One comment on “A fast verdict

  1. Reply Schnauzermom Jul 16,2015 21:38

    I don’t think there was really any question that he committed the acts for which he was accused, so I don’t think much discussion was required.I think if there had been any real discussion it would have had to center on whether he was actually sane or insane. I read an article the other day that pointed out if you support the death penalty (and all the jurors, in order to serve, had state that they would be able to support that if that’s where a guilty verdict took things) you would be unlikely to be convinced that he could be found innocent by reason of insanity. Most people think that to be insane you have to be a gibbering drooling incompetent who wouldn’t even be able to recognize a gun as a weapon. Which is not the case at all. The M’naughten Rule, conceived in the mid 1800’s and still used, I think, boils down to this — does the defendant know the difference between right and wrong? Now we know a lot more about mental illness in its many forms, and it is quite possible for someone to know an act is illegal or considered wrong and still be compelled by their illness/delusion to do it. But jurisprudence has not caught up with the science.

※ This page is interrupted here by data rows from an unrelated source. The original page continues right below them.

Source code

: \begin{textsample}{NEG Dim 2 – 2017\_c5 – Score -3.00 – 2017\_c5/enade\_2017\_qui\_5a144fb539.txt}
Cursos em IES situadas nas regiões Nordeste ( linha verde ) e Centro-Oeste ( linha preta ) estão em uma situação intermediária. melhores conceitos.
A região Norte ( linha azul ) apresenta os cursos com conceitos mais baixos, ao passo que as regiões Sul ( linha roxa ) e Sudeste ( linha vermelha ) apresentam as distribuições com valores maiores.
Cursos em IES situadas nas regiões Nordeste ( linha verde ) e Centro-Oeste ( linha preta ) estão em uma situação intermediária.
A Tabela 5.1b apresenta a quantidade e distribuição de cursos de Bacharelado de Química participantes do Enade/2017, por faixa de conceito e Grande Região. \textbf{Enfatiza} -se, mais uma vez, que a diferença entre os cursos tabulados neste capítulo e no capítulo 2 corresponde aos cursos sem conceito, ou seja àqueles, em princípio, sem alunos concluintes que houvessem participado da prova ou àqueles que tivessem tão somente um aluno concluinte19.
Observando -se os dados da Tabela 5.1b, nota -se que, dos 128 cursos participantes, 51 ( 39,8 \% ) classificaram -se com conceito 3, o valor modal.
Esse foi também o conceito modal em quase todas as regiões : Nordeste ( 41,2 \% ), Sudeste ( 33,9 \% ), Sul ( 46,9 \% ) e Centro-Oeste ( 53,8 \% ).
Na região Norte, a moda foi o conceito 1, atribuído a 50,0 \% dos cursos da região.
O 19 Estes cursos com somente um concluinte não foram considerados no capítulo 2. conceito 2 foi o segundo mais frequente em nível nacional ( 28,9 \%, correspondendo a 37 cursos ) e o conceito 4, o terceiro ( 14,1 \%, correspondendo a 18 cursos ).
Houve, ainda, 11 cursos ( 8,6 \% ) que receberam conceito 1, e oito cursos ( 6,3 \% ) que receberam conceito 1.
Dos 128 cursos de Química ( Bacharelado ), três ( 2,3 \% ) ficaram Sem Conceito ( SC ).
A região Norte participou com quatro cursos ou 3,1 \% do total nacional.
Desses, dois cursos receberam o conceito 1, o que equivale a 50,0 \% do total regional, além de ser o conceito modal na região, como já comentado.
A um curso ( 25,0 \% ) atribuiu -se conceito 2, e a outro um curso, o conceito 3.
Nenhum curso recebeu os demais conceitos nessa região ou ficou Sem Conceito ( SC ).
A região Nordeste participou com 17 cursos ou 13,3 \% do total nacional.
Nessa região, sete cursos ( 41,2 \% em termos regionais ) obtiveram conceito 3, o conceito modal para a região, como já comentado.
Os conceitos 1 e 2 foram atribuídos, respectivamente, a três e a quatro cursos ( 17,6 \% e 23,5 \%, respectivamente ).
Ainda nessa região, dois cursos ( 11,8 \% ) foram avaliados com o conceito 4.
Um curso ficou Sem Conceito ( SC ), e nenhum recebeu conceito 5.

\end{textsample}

    Holmes said that by killing the people in the theater, he would somehow “take” the sum of their lives and add it to his own, increasing his power, for starters. Sounds batty to me, but what do I know?

    I understand people think if you’re found insane that somehow you’ve “gotten away with it” or “gotten off.” But if someone could be remanded to an institution for the criminally insane for the rest of their lives, I don’t think that would be exactly a walk in the park. Or if they were sentenced to life in prison — our new mental institutions for the criminally insane and the emotionally disturbed — that wouldn’t exactly be a picnic either. The important thing is that they would never be released, never threaten society again, but at least we would not be a country that executed crazy people. Holmes’ lawyers offered to plead him guilty in return for a sentence of life without parole. But the prosecutor chose to go the expense of this trial, putting the families through more hell, and if Holmes is sentenced to death there will be appeal after appeal that will reopen the wounds every time. Why? Well, I guess the prosecutor wants to add “put the Aurora theater shooter on death row” to his resume.

    No, I don’t feel any special compassion for James Holmes, before someone accuses me of caring about him more than his victims. I want to live in a country that has decent mental health services. I want to live in a country where it’s harder to get a gun than a driver’s license. And I want to live in a country that is not in the same club as Saudi Arabia, North Korea, Iran, and China.